◆ **EXERCISE**
Using the data beneath this instruction, retype only the lines from the one that contains "você pode inserir" down to the one that contains "Uma senha é obrigatória.", both included, exactly as they appear.

GIVEN DATA below:

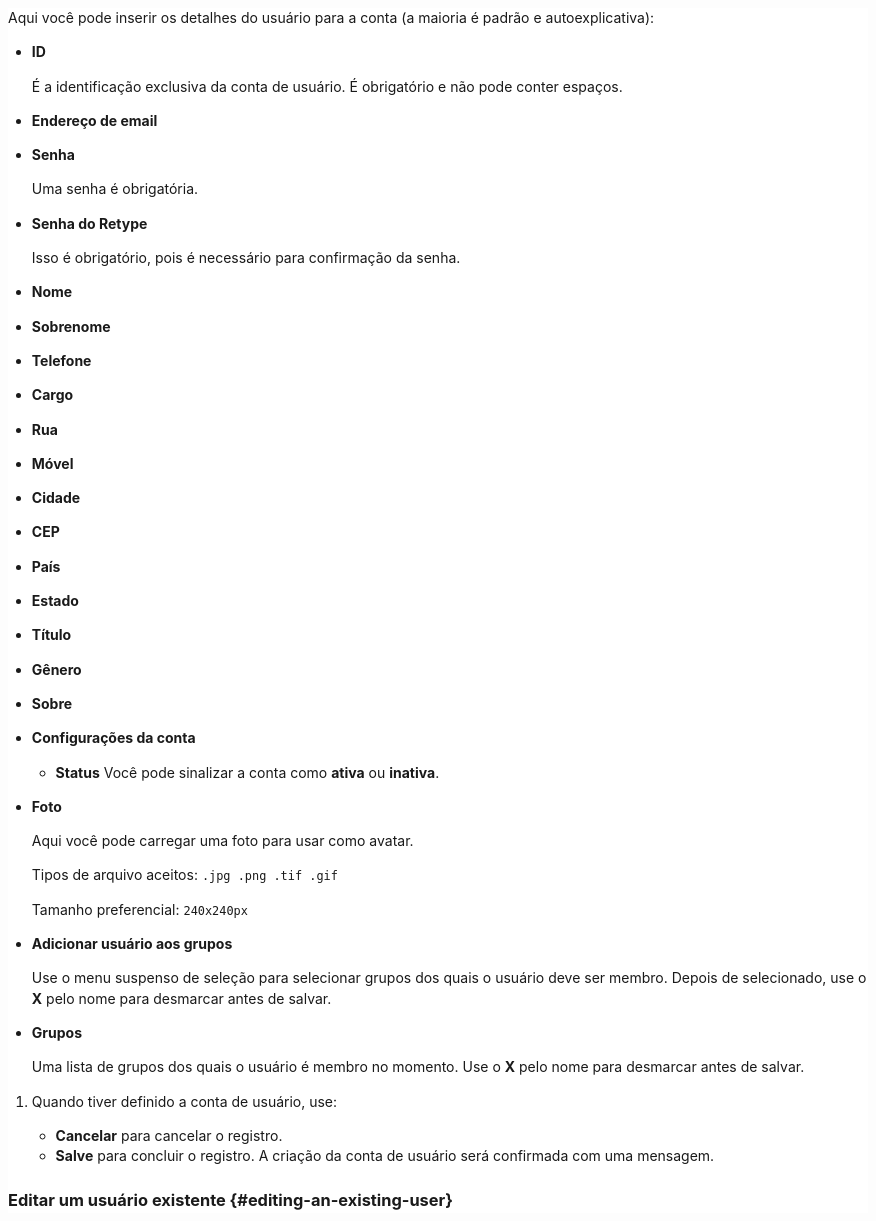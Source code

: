    Aqui você pode inserir os detalhes do usuário para a conta (a maioria é padrão e autoexplicativa):

   * **ID**

     É a identificação exclusiva da conta de usuário. É obrigatório e não pode conter espaços.

   * **Endereço de email**
   * **Senha**

     Uma senha é obrigatória.

   * **Senha do Retype**

     Isso é obrigatório, pois é necessário para confirmação da senha.

   * **Nome**
   * **Sobrenome**
   * **Telefone**
   * **Cargo**
   * **Rua**
   * **Móvel**
   * **Cidade**
   * **CEP**
   * **País**
   * **Estado**
   * **Título**
   * **Gênero**
   * **Sobre**
   * **Configurações da conta**

      * **Status**
Você pode sinalizar a conta como **ativa** ou **inativa**.

   * **Foto**

     Aqui você pode carregar uma foto para usar como avatar.

     Tipos de arquivo aceitos: `.jpg .png .tif .gif`

     Tamanho preferencial: `240x240px`

   * **Adicionar usuário aos grupos**

     Use o menu suspenso de seleção para selecionar grupos dos quais o usuário deve ser membro. Depois de selecionado, use o **X** pelo nome para desmarcar antes de salvar.

   * **Grupos**

     Uma lista de grupos dos quais o usuário é membro no momento. Use o **X** pelo nome para desmarcar antes de salvar.

1. Quando tiver definido a conta de usuário, use:

   * **Cancelar** para cancelar o registro.
   * **Salve** para concluir o registro. A criação da conta de usuário será confirmada com uma mensagem.

### Editar um usuário existente {#editing-an-existing-user}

End of GIVEN DATA.

◆ **RESULT BELOW**
:    Aqui você pode inserir os detalhes do usuário para a conta (a maioria é padrão e autoexplicativa):

   * **ID**

     É a identificação exclusiva da conta de usuário. É obrigatório e não pode conter espaços.

   * **Endereço de email**
   * **Senha**

     Uma senha é obrigatória.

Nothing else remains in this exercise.